Asked by Joel

You wish to increase the carbon content of a slab of steel by exposing it to a carburizing atmosphere at elevated temperature. The carbon concentration in the steel before carburization is 379.0 ppm and is initially uniform through the thickness of the steel. The atmosphere of the carburizing furnace maintains a carbon concentration of 6910.0 ppm at the surface of the steel. Calculate the time required to carburize steel so that the concentration of carbon at a depth of 13.0 x 10-2 cm is one half the value of the carbon concentration at the surface. The diffusion coefficient of carbon in steel is 3.091 x 10-7 cm2/s at the carburizing temperature. Express your answer in hours.

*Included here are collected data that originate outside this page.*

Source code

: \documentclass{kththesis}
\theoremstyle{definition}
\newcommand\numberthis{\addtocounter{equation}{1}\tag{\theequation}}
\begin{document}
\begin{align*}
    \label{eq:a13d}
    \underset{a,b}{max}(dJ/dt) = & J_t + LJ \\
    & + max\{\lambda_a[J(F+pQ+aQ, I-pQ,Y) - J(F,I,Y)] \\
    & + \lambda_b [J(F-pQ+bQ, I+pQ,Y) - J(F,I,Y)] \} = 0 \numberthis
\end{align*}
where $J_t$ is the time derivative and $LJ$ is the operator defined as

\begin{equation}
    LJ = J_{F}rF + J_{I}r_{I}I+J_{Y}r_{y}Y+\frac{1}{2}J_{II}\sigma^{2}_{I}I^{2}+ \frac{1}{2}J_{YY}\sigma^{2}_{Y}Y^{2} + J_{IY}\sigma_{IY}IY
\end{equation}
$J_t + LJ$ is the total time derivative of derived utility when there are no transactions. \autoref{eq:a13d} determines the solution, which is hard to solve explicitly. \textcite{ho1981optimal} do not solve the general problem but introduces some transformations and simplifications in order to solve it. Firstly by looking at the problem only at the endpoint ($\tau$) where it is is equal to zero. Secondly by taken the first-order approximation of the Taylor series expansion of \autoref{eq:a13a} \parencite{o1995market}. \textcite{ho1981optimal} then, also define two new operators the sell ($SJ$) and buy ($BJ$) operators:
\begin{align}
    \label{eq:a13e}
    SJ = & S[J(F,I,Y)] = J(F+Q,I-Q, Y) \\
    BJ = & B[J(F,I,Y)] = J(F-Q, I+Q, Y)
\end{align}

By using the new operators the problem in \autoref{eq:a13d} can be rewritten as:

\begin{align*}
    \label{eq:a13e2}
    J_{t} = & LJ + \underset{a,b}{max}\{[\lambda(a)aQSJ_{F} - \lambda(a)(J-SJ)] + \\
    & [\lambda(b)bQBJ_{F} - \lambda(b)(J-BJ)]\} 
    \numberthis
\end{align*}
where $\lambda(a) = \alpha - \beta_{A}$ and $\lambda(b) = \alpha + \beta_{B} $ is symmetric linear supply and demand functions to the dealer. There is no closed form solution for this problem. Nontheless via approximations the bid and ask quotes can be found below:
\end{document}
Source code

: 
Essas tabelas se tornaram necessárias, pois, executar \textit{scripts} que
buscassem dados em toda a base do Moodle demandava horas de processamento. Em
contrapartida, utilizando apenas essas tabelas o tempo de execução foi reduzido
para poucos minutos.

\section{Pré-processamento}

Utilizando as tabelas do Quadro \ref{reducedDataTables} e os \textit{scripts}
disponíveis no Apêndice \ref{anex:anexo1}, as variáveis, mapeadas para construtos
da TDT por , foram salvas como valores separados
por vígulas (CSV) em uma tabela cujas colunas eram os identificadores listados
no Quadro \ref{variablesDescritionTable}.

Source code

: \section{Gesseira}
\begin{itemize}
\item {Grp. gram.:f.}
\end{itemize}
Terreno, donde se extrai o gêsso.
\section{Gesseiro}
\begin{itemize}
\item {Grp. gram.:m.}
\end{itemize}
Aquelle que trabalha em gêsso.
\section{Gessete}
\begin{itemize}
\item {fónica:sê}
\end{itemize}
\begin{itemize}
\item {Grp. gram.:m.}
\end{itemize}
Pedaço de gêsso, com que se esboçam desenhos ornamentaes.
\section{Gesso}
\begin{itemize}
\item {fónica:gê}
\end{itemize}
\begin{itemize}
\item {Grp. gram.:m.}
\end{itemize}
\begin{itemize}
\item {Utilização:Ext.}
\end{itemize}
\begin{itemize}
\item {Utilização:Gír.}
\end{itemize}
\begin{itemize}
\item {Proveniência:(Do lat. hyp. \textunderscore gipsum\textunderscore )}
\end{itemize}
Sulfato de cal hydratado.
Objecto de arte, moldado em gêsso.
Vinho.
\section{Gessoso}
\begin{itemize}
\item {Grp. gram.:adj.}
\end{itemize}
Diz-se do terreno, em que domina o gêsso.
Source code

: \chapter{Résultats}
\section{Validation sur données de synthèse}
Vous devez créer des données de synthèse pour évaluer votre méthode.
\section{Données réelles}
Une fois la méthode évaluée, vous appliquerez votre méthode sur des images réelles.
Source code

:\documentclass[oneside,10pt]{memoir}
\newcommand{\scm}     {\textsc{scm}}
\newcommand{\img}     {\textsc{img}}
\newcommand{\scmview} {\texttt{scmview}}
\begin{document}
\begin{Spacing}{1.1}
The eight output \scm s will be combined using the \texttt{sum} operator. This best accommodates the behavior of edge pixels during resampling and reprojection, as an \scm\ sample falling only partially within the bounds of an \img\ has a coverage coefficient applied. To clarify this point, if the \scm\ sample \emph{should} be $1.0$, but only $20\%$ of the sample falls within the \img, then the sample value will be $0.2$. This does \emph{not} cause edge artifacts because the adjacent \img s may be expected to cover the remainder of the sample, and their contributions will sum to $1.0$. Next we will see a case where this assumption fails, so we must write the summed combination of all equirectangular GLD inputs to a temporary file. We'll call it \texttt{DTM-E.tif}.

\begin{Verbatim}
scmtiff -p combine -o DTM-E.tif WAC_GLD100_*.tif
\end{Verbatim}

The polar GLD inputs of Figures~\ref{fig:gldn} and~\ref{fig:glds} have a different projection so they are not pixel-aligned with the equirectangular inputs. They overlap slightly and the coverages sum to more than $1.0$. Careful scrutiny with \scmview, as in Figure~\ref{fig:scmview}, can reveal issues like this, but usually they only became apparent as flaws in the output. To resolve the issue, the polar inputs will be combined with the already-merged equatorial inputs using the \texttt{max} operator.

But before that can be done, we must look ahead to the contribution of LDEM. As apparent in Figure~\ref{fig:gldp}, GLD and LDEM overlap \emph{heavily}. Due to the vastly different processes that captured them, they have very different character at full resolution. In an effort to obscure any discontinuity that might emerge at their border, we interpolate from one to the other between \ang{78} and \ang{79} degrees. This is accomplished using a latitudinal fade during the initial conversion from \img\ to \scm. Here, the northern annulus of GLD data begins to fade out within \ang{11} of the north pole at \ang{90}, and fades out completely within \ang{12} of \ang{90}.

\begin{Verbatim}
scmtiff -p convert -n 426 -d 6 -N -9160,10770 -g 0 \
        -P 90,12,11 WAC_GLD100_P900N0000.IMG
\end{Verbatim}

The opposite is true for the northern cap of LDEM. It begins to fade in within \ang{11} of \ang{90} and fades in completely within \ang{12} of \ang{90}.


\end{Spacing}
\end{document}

DATA: Error Function Values
erf(ξ 0.6), use the approximation erf ξ = ξ
erf(1.0) = 0.84
erf(2.0) = 0.998
Answered by anonymous
Please indicate the method of solving it. Not just the answer.
Answered by MIT2
CHEAT!

Do NOT help this person. They are trying to cheat in a midterm exam.
Answered by Ling
Step 1:

(0.5*6910.0 - 6910.0)/ (379.0 - 6910.0)= erf(ξ)

Step 2:
erf(ξ < 0.6), use the approximation erf ξ = ξ

Step 3:

t= d^2/4*D*ξ^2

d=13.0 x 10-2 cm
D=3.091 x 10-7 cm2/s

Step 4:
t in sec -> hours
Conversion seconds to hours is total/(60x60)
Answered by JoeBob
I did it with this formula 3 times. I still did not get it.
Answered by qpt


ξ= (0.5 * carbon concentration at the surface of the steel - carbon concentration at the surface of the steel)/ (carbon concentration in the steel before carburization - carbon concentration at the surface of the steel)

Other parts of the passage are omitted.